Infrastructure
Introduction
The purpose of these documents is to provide an overview of the infrastructure used to operate the Mastodon server, vmst.io. It should explain how the various services interact and how "the magic" happens when our users open the Mastodon app on their phone or enter our address into their web browser.
It should also help provide some assurance to our current and potential members that care has been taken in architecting and operating this Mastodon instance.
Architecture Goals
- Provide better than 99.9% availability each month for our users.
- All critical components should be easily recoverable in the event of failure.
- Be easily scalable, both vertically and horizontally.
- Provide a highly performant experience for our users.
- Don't operate what we're not best suited to operating.
- Automate as much as possible for upgrades to enable the fastest time to implementation.
- Maintain a stable endpoint on the ActivityPub network.
Layout
Core Services
DigitalOcean is our primary hosting provider. We have workloads and data hosted in the TOR1, NYC3, and SFO3 data centers. Toronto is the home of our primary computing workloads, while New York is used for object storage hosting of the media CDN and documentation site. San Francisco houses regular backups while an additional replicated copy is located in Kansas City.
Service Providers
This list represents the cloud provider dependencies to which vmst.io has a direct relationship. If any of these providers have issues, it may create issues for vmst.io services. Some of these services are paid for, while others are free to use.
Vendor | Service |
---|---|
DigitalOcean | Managed PostgreSQL, Managed Kubernetes, Managed OpenSearch, Object Storage, Content Delivery Network (CDN), Load Balancer, Internal Container Registery, and Nameservers |
AWS | Simple Email Service |
BetterUptime | Status Monitoring |
DNSimple | Domain Registrar |
Let's Encrypt | SSL Certificates |
GitHub | Configuration/Settings, Public Container Registry |
Docker Hub | Public Container Registry |
hCaptcha | Bot Detection |
Apivoid | IP Information |
Grafana | Logs & Metrics Storage |
Other vendors or open-source projects that we consume or utilize but do not have an ongoing external API or system connection to are not included in this list. For example, rclone is used to back up our platform, but it is integrated into a custom container image that is built and deployed.

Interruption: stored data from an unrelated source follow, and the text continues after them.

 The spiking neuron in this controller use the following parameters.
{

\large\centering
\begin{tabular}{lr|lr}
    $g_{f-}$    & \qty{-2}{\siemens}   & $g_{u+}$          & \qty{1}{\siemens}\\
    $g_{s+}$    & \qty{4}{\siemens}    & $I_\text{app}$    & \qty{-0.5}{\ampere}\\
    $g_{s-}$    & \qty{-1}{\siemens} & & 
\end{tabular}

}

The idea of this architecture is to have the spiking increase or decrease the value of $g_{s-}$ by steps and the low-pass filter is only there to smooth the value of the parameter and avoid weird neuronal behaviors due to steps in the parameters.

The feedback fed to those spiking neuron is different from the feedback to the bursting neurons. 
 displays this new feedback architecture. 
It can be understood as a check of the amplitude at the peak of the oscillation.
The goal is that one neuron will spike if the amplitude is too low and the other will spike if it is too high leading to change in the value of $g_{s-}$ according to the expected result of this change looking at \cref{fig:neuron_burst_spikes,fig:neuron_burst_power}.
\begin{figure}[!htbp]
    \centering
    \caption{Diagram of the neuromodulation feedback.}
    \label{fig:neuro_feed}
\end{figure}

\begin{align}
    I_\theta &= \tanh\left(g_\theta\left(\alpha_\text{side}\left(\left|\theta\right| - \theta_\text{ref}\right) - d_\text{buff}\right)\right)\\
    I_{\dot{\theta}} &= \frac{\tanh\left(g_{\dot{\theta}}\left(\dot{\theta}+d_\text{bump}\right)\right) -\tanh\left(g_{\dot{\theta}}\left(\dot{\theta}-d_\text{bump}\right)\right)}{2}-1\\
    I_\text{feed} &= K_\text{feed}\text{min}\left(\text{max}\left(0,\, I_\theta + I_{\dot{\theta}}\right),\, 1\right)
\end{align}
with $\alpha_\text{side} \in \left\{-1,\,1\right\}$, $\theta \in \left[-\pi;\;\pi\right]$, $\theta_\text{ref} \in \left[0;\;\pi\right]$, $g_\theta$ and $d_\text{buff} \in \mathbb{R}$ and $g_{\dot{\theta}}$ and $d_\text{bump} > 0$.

The availability of the application on its download site is not mandatory for the operational readiness of vmst.io.
Compute Resources
Virtual Machines
We use an all-virtual architecture using DigitalOcean "Droplets" as the compute backend for all our hosted services and databases.
Kubernetes
We use the DigitalOcean managed Kubernetes service.
Virtual machines are provisioned automatically by the control plane to be consumed as Kubernetes nodes. There are multiple nodes with 4 vCPUs and 8 GB of memory each. The total number of nodes can be scaled up or down based on overall demand.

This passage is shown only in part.